PCOMS and Groups: 4 Steps for Success



Two randomized clinical trials confirm that the Partners for Change Outcome Management System (PCOMS) improves outcomes and reduces dropouts in group therapy with both mental health and substance abuse problems, and with voluntary and mandated consumers.

Using PCOMS in groups naturally amplifies client voice and provides a fertile place to increase participants’ appreciation of their own and others’ perspectives.

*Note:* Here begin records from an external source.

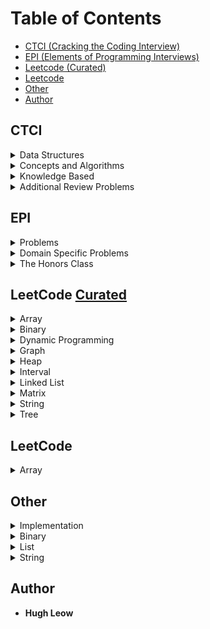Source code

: # Table of Contents
- [CTCI (Cracking the Coding Interview)](#ctci)
- [EPI (Elements of Programming Interviews)](#epi)
- [Leetcode (Curated)](#leetcode-curated)
- [Leetcode](#leetcode)
- [Other](#other)
- [Author](#author)

## CTCI

<details>
  <summary>Data Structures</summary>  

#### 1) Arrays and Strings:
- [x] Is Unique
- [x] Check Permutation
- [x] URLify
- [x] Palindrome Permutation
- [x] One Away
- [x] String Compression
- [x] Rotate Matrix
- [x] Zero Matrix
- [x] String Rotation

#### 2) Linked Lists: 
- [x] Remove Dups
- [x] Return Kth to Last
- [x] Delete Middle Node
- [x] Partition
- [x] Sum Lists
- [x] Palindrome
- [x] Intersection
- [x] Loop Detection

#### 3) Stacks and Queues:
- [ ] Three in One
- [ ] Stack Min
- [x] Stack of Plates
- [ ] Queue via Stacks
- [x] Sort Stack
- [x] Animal Shelter

#### 4) Trees and Graphs:
- [x] Route Between Nodes
- [x] Minimal Tree
- [ ] List of Depths
- [ ] Check Balanced
- [ ] Validate BST
- [ ] Successor
- [ ] Build Order
- [ ] First Common Ancestor
- [ ] BST Sequences
- [ ] Check Subtree
- [ ] Random Node
- [ ] Parts with Sum

</details>

<details>
  <summary>Concepts and Algorithms</summary>

#### 5) Bit Manipulation:
- [ ] Insertion
- [ ] Binary to String
- [ ] Flip Bit to Win
- [ ] Next Number
- [ ] Debugger
- [ ] Conversion
- [ ] Pairwise Swap
- [ ] Draw Line

#### 6) Math and Logic Puzzles:
- [ ] The Heavy Pill
- [ ] Basketball
- [ ] Dominos
- [ ] Ants on a Triangle
- [ ] Jugs of Water
- [ ] Blue-Eyes Island
- [ ] The Apocalypse
- [ ] The Egg Drop Problem
- [ ] 100 Lockers
- [ ] Poison

#### 7) Object-Oriented Design:
- [ ] Deck of Cards
- [ ] Call Center
- [ ] Jukebox
- [ ] Parking Lot
- [ ] Online Book Reader
- [ ] Jigsaw
- [ ] Chat Server
- [ ] Othello
- [ ] Circular Array
- [ ] Minesweeper
- [ ] File System
- [ ] Hash Table

#### 8) Recursion and Dynamic Programming:
- [ ] Triple Step
- [ ] Robot in a Grid
- [ ] Magic Index
- [ ] Power Set
- [ ] Recursive Multiply
- [ ] Towers of Hanoi
- [ ] Permutations without Dups
- [ ] Permutations with Dups
- [ ] Parens
- [ ] Paint Fill
- [ ] Coins
- [ ] Eight Queens
- [ ] Stack of Boxes
- [ ] Boolean Evaluation

#### 9) System Design and Scalability:
- [ ] Stock Data
- [ ] Social Network
- [ ] Web Crawler
- [ ] Duplicate URLs
- [ ] Cache
- [ ] Sales Rank
- [ ] Personal Financial Manager
- [ ] Pastebin

#### 10) Sorting and Searching:
- [ ] Sorted Merge
- [ ] Group ANagrams
- [ ] Search in Rotated Array
- [ ] Sorted Search, No Size
- [ ] Sparse Search
- [ ] Sort Big File
- [ ] Missing Int
- [ ] Find Duplicates
- [ ] Sorted Matrix Search
- [ ] Rank from Stream
- [ ] Peaks and Valleys

#### 11) Testing:
- [ ] Mistake
- [ ] Random Crashes
- [ ] Chess Test
- [ ] No Test Tools
- [ ] Test a Pen
- [ ] Test an ATM

</details>

<details>
  <summary>Knowledge Based</summary>

#### 12) C and C++:
- [ ] Last K Lines
- [ ] Reverse String
- [ ] Hash Table vs. STL Map
- [ ] Virtual Functions
- [ ] Shallow vs. Deep Copy
- [ ] Volatile
- [ ] Virtual Base Class
- [ ] Copy Node
- [ ] Smart Pointer
- [ ] Malloc
- [ ] 2D Alloc

#### 13) Java:
- [ ] Private Constructor
- [ ] Return from Finally
- [ ] Final, etc.
- [ ] Generics vs. Templates
- [ ] TreeMap, HashMap, LinkedHashMap
- [ ] Object Reflection
- [ ] Lambda Expressions
- [ ] Lambda Random

#### 14) Databases:
- [ ] Multiple Apartments
- [ ] Open Requests
- [ ] Close All Requests
- [ ] Joins
- [ ] Denormalization
- [ ] Entity-Relationship Diagram
- [ ] Design Grade Database

#### 15) Threads and Locks:
- [ ] Thread vs. Process
- [ ] Context Switch
- [ ] Dining Philosophers
- [ ] Deadlock-Free Clas
- [ ] Call In Order
- [ ] Synchronized Methods
- [ ] FizzBuzz

</details>

<details>
  <summary>Additional Review Problems</summary>

#### 16) Moderate:
- [ ] Number Swapper
- [ ] Word Frequencies
- [ ] Intersection
- [ ] Tic Tac Win
- [ ] Factorial Zeros
- [ ] Smallest Difference
- [ ] Number Max
- [ ] English Int
- [ ] Operations
- [ ] Living People
- [ ] Diving Board
- [ ] XML Encoding
- [ ] Bisect Squares
- [ ] Best Line
- [ ] Master Mind
- [ ] Sub Sort
- [ ] Contiguous Sequence
- [ ] Pattern Matching
- [ ] Pond Sizes
- [ ] T9
- [ ] Sum Swap
- [ ] Langton's Ant
- [ ] Rand7 from Rand5
- [ ] Pairs with Sum
- [ ] LRU Cache
- [ ] Calculator

#### 17) Hard:
- [ ] Add Without Plus
- [ ] Shuffle
- [ ] Random Set
- [ ] Missing Number
- [ ] Letters and Numbers
- [ ] Count of 2s
- [ ] Baby Names
- [ ] Circus Tower
- [ ] Kth Multiple
- [ ] Majority Element
- [ ] Word Distance
- [ ] BiNodde
- [ ] Re-Space
- [ ] Smallest K
- [ ] Longest Word
- [ ] The Masseuse
- [ ] Multi Search
- [ ] Shortest Supersequence
- [ ] Missing Two
- [ ] Continuous Median
- [ ] Volume of Histogram
- [ ] Word Transformer
- [ ] Max Black Square
- [ ] Max Submatrix
- [ ] Word Rectangle
- [ ] Sparse Similarity

</details>

## EPI

<details>
  <summary>Problems</summary>

#### 5) Primitive Types:
#### 6) Arrays:
#### 7) Strings:
#### 8) Linked Lists:
#### 9) Stacks and Queues:
#### 10) Binary Trees:
#### 11) Heaps:
#### 12) Searching:
#### 13) Hash Tables:
#### 14) Searching:
#### 15) Binary Search Trees:
#### 16) Recursion:
#### 17) Dynamic Programming:
#### 18) Greedy Algorithms and Invariants:
#### 19) Graphs:
#### 20) Parallel Computing:
</details>

<details>
  <summary>Domain Specific Problems</summary>

#### 21) Design Problems:
#### 22) Language Questions:
#### 23) Object-Oriented Design:
#### 24) Common Tools:
</details>

<details>
  <summary>The Honors Class</summary>

#### 25) Honors Class:
</details>

## LeetCode [Curated](https://www.teamblind.com/article/New-Year-Gift---Curated-List-of-Top-100-LeetCode-Questions-to-Save-Your-Time-OaM1orEU)

<details>
  <summary>Array</summary>

- [x] Two Sum - [Easy](https://leetcode.com/problems/two-sum/)
- [x] Best Time to Buy and Sell Stock - [Easy](https://leetcode.com/problems/best-time-to-buy-and-sell-stock/)
- [x] Contains Duplicate - [Easy](https://leetcode.com/problems/contains-duplicate/)
- [x] Maximum Subarray - [Easy](https://leetcode.com/problems/maximum-subarray/)
- [x] Product of Array Except Self - [Medium](https://leetcode.com/problems/product-of-array-except-self/)
- [x] Maximum Product Subarray - [Medium](https://leetcode.com/problems/maximum-product-subarray/)
- [ ] Find Minimum in Rotated Sorted Array - [Medium](https://leetcode.com/problems/find-minimum-in-rotated-sorted-array/)
- [ ] Search in Rotated Sorted Array - [Medium](https://leetcode.com/problems/search-in-rotated-sorted-array/)
- [x] 3Sum - [Medium](https://leetcode.com/problems/3sum/)
- [ ] Container With Most Water - [Medium](https://leetcode.com/problems/container-with-most-water/)
</details>

<details>
  <summary>Binary</summary>

- [x] Sum of Two Integers - [Easy](https://leetcode.com/problems/sum-of-two-integers/)
- [ ] Number of 1 Bits - [Easy](https://leetcode.com/problems/number-of-1-bits/)
- [ ] Missing Number - [Easy](https://leetcode.com/problems/missing-number/)
- [ ] Reverse Bits - [Easy](https://leetcode.com/problems/reverse-bits/)
- [ ] Counting Bits - [Medium](https://leetcode.com/problems/counting-bits/)
</details>

<details>
  <summary>Dynamic Programming</summary>

- [ ] Climbing Stairs - [Easy](https://leetcode.com/problems/climbing-stairs/)
- [ ] House Robber - [Easy](https://leetcode.com/problems/house-robber/)
- [ ] Coin Change - [Medium](https://leetcode.com/problems/coin-change/)
- [ ] Longest Increasing Subsequence - [Medium](https://leetcode.com/problems/longest-increasing-subsequence/)
- [ ] Longest Common Subsequence - [Medium](https://leetcode.com/problems/longest-common-subsequence/)
- [ ] Word Break Problem - [Medium](https://leetcode.com/problems/word-break/)
- [ ] Combination Sum - [Medium](https://leetcode.com/problems/combination-sum-iv/)
- [ ] House Robber II - [Medium](https://leetcode.com/problems/house-robber-ii/)
- [ ] Decode Ways - [Medium](https://leetcode.com/problems/decode-ways/)
- [ ] Unique Paths - [Medium](https://leetcode.com/problems/unique-paths/)
- [ ] Jump Game - [Medium](https://leetcode.com/problems/jump-game/)
</details>

<details>
  <summary>Graph</summary>

- [ ] Clone Graph - [Medium](https://leetcode.com/problems/clone-graph/)
- [ ] Course Schedule - [Medium](https://leetcode.com/problems/course-schedule/)
- [ ] Pacific Atlantic Water Flow - [Medium](https://leetcode.com/problems/pacific-atlantic-water-flow/)
- [ ] Number of Islands - [Medium](https://leetcode.com/problems/number-of-islands/)
- [ ] Longest Consecutive Sequence - [Hard](https://leetcode.com/problems/longest-consecutive-sequence/)
- [ ] Alien Dictionary - [Leetcode Premium](https://leetcode.com/problems/alien-dictionary/)
- [ ] Graph Valid Tree - [Leetcode Premium](https://leetcode.com/problems/graph-valid-tree/)
- [ ] Number of Connected Components in an Undirected Graph - [Leetcode Premium](https://leetcode.com/problems/number-of-connected-components-in-an-undirected-graph/)
</details>

<details>
  <summary>Heap</summary> 

- [ ] Top K Frequent Elements - [Medium](https://leetcode.com/problems/top-k-frequent-elements/)
- [ ] Merge K Sorted Lists - [Hard](https://leetcode.com/problems/merge-k-sorted-lists/)
- [ ] Find Median from Data Stream - [Hard](https://leetcode.com/problems/find-median-from-data-stream/)
</details>

<details>
  <summary>Interval</summary>

- [ ] Merge Intervals - [Medium](https://leetcode.com/problems/merge-intervals/)
- [ ] Non-overlapping Intervals - [Medium](https://leetcode.com/problems/non-overlapping-intervals/)
- [ ] Insert Interval - [Hard](https://leetcode.com/problems/insert-interval/)
- [ ] Meeting Rooms - [Leetcode Premium](https://leetcode.com/problems/meeting-rooms/)
- [ ] Meeting Rooms II - [Leetcode Premium](https://leetcode.com/problems/meeting-rooms-ii/)
</details>

<details>
  <summary>Linked List</summary>

- [x] Reverse a Linked List - [Easy](https://leetcode.com/problems/reverse-linked-list/)
- [x] Detect Cycle in a Linked List - [Easy](https://leetcode.com/problems/linked-list-cycle/)
- [x] Merge Two Sorted Lists - [Easy](https://leetcode.com/problems/merge-two-sorted-lists/)
- [ ] Remove Nth Node From End Of List - [Medium](https://leetcode.com/problems/remove-nth-node-from-end-of-list/)
- [ ] Reorder List - [Medium](https://leetcode.com/problems/reorder-list/)
- [ ] Merge K Sorted Lists - [Hard](https://leetcode.com/problems/merge-k-sorted-lists/)
</details>

<details>
  <summary>Matrix</summary>

- [ ] Set Matrix Zeroes - [Medium](https://leetcode.com/problems/set-matrix-zeroes/)
- [ ] Spiral Matrix - [Medium](https://leetcode.com/problems/spiral-matrix/)
- [ ] Rotate Image - [Medium](https://leetcode.com/problems/rotate-image/)
- [ ] Word Search - [Medium](https://leetcode.com/problems/word-search/)
</details>

<details>
  <summary>String</summary>

- [x] Valid Anagram - [Easy](https://leetcode.com/problems/valid-anagram/)
- [x] Valid Parentheses - [Easy](https://leetcode.com/problems/valid-parentheses/)
- [x] Valid Palindrome - [Easy](https://leetcode.com/problems/valid-palindrome/)
- [x] Longest Substring Without Repeating Characters - [Medium](https://leetcode.com/problems/longest-substring-without-repeating-characters/)
- [x] Longest Repeating Character Replacement - [Medium](https://leetcode.com/problems/longest-repeating-character-replacement/)
- [ ] Group Anagrams - [Medium](https://leetcode.com/problems/group-anagrams/)
- [ ] Longest Palindromic Substring - [Medium](https://leetcode.com/problems/longest-palindromic-substring/)
- [ ] Palindromic Substrings - [Medium](https://leetcode.com/problems/palindromic-substrings/)
- [ ] Minimum Window Substring - [Hard](https://leetcode.com/problems/minimum-window-substring/)
- [ ] Encode and Decode Strings [Leetcode Premium](https://leetcode.com/problems/encode-and-decode-strings/)
</details>

<details>
  <summary>Tree</summary>

- [ ] Maximum Depth of Binary Tree - [Easy](https://leetcode.com/problems/maximum-depth-of-binary-tree/)
- [ ] Same Tree - [Easy](https://leetcode.com/problems/same-tree/)
- [ ] Invert/Flip Binary Tree - [Easy](https://leetcode.com/problems/invert-binary-tree/)
- [ ] Subtree of Another Tree - [Easy](https://leetcode.com/problems/subtree-of-another-tree/)
- [ ] Lowest Common Ancestor of BST - [Easy](https://leetcode.com/problems/lowest-common-ancestor-of-a-binary-search-tree/)
- [ ] Binary Tree Level Order Traversal - [Medium](https://leetcode.com/problems/binary-tree-level-order-traversal/)
- [ ] Construct Binary Tree from Preorder and Inorder Traversal - [Medium](https://leetcode.com/problems/construct-binary-tree-from-preorder-and-inorder-traversal/)
- [ ] Validate Binary Search Tree - [Medium](https://leetcode.com/problems/validate-binary-search-tree/)
- [ ] Kth Smallest Element in a BST - [Medium](https://leetcode.com/problems/kth-smallest-element-in-a-bst/)
- [ ] Implement Trie (Prefix Tree) - [Medium](https://leetcode.com/problems/implement-trie-prefix-tree/)
- [ ] Add and Search Word - [Medium](https://leetcode.com/problems/add-and-search-word-data-structure-design/)
- [ ] Binary Tree Maximum Path Sum - [Hard](https://leetcode.com/problems/binary-tree-maximum-path-sum/)
- [ ] Serialize and Deserialize Binary Tree - [Hard](https://leetcode.com/problems/serialize-and-deserialize-binary-tree/)
- [ ] Word Search II - [Hard](https://leetcode.com/problems/word-search-ii/)
</details>

## LeetCode 

<details>
  <summary>Array</summary>

- [x] Subarray Product Less Than K - [Medium](https://leetcode.com/problems/subarray-product-less-than-k/)
- [x] Trapping Rain Water - [Hard](https://leetcode.com/problems/trapping-rain-water/)
</details>

## Other

<details>
  <summary>Implementation</summary>

  1. My Linked List (Implement linked list from scratch)
</details>

<details>
  <summary>Binary</summary>

  1. Get Integer Complement (convert to binary, invert, then back to binary)
</details>

<details>
  <summary>List</summary>

  1. Consolation Prize (if int k is the last place to receive a prize...)
  2. Max Events (2 lists, time slots/duration, find max num of events)
  3. Max Meetings (2 lists, arrival/departure, find max num of meetings)
</details>

<details>
  <summary>String</summary>

  1. Excel Notation (ie: 702 --> 1ZZ)  
  2. Interleave Two Strings  
</details>

## Author

* **Hugh Leow**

A great thing about group therapy is that discussions with clients about ideas for getting on track, or back on track, can be further supported by contributions from group participants.


Nuts and Bolts

  1. Who and How Often: Depending on the setting (inpatient, residential, intensive outpatient, etc.), clients may receive several services delivered by different providers over various periods of time. Consequently, PCOMS implementation requires a decision about which service makes the most sense to administer the measures, who will do it, and at what frequency. Once-a-week administration of the Outcome Rating Scale (ORS) combined with the administration of the Session Rating Scale (SRS) or Group SRS for each service provided is the general rule. An exception here is if length of stay is 10 days or less (e.g., acute inpatient programs), which will require more frequent administration. PCOMS can be successfully implemented in either individual or group therapy services as long as there is adequate time for review and discussion of the client scores. If the decision is to administer the ORS in individual services, which often makes the most sense, the Group SRS should be administered in group therapy.
  1. Group Admin Logistics: ORS and Group SRS administration vary depending on how often and how long the group meets. Reviewing both the ORS and Group SRS in one group therapy session can be challenging depending on session length and how much content must be covered. In residential, inpatient, and intensive outpatient settings with longer groups (2½ or 3 hours), both scales can be administered within the same group. However, if you are doing 2-hour or fewer groups that meet only once a week, alternate the focus each week (i.e., do the ORS one week and then the Group SRS during the next group session). If your group meets more than one time per week, administer the ORS at the beginning of the first meeting and the Group SRS at the beginning of the last meeting of the week. This allows you to successfully integrate PCOMS in a manageable way while still attending to the purpose of the group. PCOMS is not intended to replace group content, but rather to efficiently monitor the group’s effects on client benefit and the experience of the group process.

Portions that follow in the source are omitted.